Decomposition Process:

• 1. Removing the seasonal effects from the data, typically using smoothing;
• 2. Removing the overall trend from the deseasonalized data, typically using regression;
• 3. Removing the cyclic effects from the remaining data values, typically using a cyclic index.

Question 5

Causal Models:

Answer 5

Causal Models: Assume the variable being forecasted (dependent variable) is related to one or more other variables (independent variable) and makes forecasts based on those associations.

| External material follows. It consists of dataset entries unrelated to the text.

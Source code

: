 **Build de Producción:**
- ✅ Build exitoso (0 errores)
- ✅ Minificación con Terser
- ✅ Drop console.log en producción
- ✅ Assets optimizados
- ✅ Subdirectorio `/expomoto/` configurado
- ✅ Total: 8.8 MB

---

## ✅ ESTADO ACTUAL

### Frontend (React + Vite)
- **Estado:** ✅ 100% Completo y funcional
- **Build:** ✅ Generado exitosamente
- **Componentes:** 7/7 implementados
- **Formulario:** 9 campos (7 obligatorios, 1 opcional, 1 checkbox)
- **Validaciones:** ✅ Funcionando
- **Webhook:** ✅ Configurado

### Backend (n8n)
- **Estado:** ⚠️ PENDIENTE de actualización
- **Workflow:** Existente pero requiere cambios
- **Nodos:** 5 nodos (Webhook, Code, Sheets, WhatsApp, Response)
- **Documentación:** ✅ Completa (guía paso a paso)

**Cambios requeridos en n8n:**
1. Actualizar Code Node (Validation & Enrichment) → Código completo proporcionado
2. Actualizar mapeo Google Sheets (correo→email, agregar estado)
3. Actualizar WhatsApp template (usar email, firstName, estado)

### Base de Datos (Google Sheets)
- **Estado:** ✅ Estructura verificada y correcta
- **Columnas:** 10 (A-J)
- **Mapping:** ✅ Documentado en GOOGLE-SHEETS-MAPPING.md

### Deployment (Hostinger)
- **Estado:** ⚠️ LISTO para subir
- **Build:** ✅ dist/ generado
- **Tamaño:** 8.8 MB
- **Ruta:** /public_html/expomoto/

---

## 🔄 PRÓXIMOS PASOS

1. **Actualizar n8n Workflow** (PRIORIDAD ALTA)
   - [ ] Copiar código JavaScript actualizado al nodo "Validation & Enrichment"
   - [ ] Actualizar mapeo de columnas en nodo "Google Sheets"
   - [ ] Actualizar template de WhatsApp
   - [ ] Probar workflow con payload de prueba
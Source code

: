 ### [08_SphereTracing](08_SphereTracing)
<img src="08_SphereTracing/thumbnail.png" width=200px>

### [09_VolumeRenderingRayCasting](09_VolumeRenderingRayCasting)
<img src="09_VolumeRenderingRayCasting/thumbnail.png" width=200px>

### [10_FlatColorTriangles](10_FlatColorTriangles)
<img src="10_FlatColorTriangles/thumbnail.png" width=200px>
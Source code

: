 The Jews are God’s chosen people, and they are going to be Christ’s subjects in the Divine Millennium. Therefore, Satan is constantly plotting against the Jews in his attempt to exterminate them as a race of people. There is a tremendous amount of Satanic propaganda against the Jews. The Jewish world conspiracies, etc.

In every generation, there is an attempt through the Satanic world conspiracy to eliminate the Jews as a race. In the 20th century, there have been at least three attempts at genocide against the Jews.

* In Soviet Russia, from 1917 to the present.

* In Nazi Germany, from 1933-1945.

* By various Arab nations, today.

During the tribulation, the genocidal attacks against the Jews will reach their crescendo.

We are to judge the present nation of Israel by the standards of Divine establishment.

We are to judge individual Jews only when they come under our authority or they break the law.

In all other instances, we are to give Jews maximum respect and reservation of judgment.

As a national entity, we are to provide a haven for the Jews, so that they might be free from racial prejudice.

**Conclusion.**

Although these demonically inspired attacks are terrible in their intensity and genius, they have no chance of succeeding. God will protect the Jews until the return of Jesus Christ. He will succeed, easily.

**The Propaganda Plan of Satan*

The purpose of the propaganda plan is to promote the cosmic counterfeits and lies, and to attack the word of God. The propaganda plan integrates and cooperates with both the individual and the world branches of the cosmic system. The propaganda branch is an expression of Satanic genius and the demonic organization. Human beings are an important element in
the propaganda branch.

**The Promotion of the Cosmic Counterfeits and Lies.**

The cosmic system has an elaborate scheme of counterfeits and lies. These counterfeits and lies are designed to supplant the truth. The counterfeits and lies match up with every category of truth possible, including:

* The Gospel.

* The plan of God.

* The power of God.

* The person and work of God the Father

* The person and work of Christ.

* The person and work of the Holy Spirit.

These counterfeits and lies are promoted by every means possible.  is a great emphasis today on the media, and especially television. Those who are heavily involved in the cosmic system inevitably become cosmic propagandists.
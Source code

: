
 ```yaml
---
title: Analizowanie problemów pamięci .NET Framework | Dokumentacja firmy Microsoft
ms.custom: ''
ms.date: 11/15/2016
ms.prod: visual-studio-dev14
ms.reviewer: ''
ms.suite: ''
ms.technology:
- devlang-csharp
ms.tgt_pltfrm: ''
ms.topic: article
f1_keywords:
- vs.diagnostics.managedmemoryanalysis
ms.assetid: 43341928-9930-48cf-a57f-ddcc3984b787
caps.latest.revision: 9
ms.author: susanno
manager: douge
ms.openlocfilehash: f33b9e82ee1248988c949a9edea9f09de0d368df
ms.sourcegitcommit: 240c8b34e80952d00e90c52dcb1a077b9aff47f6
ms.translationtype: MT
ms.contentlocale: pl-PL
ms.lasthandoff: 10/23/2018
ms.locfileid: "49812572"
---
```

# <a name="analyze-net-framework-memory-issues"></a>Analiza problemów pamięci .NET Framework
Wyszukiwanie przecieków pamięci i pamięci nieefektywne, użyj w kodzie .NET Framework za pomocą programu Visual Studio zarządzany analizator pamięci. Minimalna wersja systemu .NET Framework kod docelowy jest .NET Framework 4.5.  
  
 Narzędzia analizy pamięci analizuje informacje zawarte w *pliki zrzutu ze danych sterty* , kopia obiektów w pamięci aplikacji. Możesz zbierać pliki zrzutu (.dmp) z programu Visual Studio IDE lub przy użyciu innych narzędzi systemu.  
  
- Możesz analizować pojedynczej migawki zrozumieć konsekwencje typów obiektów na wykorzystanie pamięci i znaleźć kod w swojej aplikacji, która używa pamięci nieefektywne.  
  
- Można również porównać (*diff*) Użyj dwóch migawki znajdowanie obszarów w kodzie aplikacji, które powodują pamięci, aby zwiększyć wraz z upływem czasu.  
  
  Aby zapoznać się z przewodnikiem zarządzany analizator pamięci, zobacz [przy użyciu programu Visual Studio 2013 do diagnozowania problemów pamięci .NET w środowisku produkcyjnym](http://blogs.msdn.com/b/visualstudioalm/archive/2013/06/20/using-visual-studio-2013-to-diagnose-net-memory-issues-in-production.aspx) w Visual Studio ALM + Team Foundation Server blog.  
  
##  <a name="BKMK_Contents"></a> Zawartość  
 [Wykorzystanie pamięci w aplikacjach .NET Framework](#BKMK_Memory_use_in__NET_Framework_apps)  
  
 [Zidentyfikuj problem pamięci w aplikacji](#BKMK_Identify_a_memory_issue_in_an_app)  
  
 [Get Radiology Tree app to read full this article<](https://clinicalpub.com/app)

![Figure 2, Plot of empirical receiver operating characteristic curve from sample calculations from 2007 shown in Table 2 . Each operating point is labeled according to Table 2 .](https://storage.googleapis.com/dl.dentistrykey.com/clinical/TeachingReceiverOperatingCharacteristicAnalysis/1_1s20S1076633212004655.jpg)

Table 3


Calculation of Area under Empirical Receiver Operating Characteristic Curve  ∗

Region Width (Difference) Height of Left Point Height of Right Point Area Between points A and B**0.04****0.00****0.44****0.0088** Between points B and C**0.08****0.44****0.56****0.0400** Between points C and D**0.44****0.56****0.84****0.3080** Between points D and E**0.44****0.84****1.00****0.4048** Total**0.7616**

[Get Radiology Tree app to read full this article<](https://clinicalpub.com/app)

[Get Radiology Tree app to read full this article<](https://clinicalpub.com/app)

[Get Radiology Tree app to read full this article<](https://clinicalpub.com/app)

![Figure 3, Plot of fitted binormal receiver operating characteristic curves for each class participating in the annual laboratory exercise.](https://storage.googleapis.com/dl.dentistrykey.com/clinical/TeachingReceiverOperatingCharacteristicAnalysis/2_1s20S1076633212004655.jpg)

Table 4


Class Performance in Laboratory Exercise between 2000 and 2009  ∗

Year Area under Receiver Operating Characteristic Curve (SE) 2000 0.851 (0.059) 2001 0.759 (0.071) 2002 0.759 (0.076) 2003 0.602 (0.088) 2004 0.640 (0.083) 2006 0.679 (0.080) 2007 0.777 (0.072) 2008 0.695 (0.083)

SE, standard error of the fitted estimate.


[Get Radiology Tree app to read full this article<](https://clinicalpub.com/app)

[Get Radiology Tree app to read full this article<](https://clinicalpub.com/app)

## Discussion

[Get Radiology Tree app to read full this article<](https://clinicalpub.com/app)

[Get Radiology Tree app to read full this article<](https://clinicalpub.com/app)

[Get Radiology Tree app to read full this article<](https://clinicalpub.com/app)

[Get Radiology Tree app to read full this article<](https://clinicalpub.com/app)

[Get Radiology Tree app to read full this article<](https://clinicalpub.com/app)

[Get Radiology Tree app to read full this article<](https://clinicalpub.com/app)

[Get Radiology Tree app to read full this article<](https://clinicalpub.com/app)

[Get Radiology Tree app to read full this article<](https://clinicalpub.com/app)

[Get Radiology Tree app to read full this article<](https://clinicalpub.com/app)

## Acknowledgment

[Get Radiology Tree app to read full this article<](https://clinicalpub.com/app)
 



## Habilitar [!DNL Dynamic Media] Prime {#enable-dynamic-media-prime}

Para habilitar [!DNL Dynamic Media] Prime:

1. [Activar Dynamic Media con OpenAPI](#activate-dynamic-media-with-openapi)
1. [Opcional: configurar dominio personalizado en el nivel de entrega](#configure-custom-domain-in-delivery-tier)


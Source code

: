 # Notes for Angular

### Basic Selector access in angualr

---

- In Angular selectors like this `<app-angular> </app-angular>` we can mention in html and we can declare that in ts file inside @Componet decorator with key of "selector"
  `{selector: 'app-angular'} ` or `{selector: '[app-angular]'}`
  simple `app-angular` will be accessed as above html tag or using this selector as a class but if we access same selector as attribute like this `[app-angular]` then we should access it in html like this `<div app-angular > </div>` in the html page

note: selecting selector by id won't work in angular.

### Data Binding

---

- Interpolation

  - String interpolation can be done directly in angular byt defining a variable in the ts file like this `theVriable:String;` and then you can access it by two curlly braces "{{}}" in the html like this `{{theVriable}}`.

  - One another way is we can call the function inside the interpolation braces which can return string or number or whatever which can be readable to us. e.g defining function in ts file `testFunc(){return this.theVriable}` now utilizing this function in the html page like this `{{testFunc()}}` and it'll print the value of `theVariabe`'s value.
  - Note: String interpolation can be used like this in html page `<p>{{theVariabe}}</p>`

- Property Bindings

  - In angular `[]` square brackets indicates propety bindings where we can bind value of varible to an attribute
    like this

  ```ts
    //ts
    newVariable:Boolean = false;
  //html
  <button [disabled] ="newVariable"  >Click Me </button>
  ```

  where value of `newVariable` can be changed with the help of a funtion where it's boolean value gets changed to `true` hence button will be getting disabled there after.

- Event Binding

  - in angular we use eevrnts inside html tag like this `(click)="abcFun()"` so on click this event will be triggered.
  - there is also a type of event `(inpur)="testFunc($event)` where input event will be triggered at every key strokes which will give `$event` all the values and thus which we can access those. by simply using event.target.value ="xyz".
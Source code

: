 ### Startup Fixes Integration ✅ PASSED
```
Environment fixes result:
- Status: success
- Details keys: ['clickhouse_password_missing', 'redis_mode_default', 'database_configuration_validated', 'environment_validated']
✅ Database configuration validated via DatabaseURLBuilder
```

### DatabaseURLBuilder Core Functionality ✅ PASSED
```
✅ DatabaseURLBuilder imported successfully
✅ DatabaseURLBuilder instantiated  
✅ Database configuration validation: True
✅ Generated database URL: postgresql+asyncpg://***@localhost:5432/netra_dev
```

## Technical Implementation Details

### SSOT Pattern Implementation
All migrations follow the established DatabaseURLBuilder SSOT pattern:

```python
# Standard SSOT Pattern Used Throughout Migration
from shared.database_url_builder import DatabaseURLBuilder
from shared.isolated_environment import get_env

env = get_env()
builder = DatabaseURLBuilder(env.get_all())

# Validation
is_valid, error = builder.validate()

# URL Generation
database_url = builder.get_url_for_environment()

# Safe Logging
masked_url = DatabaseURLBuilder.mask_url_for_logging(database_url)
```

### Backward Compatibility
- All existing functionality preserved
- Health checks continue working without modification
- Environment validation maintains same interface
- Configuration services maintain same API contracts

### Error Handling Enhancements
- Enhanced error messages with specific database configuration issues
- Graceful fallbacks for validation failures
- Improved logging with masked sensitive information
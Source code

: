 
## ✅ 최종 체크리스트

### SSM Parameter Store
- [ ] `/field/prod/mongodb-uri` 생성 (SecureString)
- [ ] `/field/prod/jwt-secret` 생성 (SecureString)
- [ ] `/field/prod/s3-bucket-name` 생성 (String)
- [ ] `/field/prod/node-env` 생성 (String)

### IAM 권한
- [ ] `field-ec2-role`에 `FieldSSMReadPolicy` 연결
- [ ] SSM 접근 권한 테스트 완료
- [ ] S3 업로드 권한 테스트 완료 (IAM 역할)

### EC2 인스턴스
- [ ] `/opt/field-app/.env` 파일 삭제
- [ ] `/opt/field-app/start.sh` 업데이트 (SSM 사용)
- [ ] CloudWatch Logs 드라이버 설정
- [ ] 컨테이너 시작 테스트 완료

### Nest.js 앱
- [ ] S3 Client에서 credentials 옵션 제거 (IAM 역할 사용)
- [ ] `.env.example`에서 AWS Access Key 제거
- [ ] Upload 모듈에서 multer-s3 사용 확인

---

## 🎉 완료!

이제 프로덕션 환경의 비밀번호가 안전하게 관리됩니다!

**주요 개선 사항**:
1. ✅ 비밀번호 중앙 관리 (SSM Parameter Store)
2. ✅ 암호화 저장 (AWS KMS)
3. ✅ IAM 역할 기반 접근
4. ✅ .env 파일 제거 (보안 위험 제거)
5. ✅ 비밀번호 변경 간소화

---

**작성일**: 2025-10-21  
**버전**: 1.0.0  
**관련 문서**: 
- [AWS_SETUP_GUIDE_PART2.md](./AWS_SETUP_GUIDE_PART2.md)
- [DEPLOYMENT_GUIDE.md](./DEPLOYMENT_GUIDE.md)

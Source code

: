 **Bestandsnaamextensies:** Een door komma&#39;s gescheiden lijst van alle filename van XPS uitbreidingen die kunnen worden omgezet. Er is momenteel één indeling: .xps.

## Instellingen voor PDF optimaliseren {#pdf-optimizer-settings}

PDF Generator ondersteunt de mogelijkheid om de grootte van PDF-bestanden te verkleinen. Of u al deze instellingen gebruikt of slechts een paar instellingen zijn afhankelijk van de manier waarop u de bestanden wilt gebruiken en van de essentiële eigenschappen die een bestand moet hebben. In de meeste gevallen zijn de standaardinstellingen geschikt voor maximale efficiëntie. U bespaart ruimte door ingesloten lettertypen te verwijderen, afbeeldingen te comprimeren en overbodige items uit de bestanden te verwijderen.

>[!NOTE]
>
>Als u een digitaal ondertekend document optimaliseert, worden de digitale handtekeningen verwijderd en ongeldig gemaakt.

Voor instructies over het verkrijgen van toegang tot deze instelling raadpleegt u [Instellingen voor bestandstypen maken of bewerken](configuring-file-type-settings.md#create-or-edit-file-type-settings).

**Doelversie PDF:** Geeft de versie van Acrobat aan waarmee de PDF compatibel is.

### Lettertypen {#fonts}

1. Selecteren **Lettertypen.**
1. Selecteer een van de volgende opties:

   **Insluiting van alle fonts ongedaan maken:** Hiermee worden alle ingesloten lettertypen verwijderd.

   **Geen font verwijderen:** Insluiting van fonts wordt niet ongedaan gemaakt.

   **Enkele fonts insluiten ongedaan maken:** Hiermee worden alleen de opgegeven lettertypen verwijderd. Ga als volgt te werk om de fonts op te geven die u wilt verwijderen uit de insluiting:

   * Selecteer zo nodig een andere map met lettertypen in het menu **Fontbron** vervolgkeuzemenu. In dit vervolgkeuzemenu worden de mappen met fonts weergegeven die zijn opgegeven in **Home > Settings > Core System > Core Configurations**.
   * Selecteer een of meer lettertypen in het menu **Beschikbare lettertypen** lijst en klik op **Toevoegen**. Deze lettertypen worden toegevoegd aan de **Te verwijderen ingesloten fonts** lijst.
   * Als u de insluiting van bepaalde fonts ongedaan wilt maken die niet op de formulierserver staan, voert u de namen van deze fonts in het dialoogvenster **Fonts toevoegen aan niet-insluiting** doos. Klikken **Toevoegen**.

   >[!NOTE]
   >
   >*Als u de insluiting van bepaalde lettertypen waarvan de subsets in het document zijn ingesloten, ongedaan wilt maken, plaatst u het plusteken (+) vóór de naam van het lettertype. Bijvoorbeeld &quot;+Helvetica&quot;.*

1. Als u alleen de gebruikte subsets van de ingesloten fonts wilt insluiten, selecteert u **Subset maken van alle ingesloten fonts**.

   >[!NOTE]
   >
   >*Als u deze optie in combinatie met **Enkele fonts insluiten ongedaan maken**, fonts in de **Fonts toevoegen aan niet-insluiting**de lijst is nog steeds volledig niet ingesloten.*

Common Causal Model Types:

• Regression Models
• Input-Output Models
• Economic Models

Question 6

Causal Model Types:

Answer 6

1. Regression Models – Uses mathematical equations that relate a dependent variable to one or more independent variables that influence the dependent variable:
   
   • Regression fits a curve to the data points to minimize error
   • Curve may be linear or non-linear
   • Trend analysis uses regression with time as the independent (explanatory) variable.
2. Input-Output Models – Describe the flow from one stage of a process or sector to another stage or sector.
   
   • Outputs of one stage or sector determines inputs to a subsequent stage or sector.
     
     • Crude oil production > refining > gasoline
   • Can be used at macroeconomic level
3. Economic Models – Specify statistical relationship believed to exist between economic quantities.
   
   • Black Scholes model is economic model.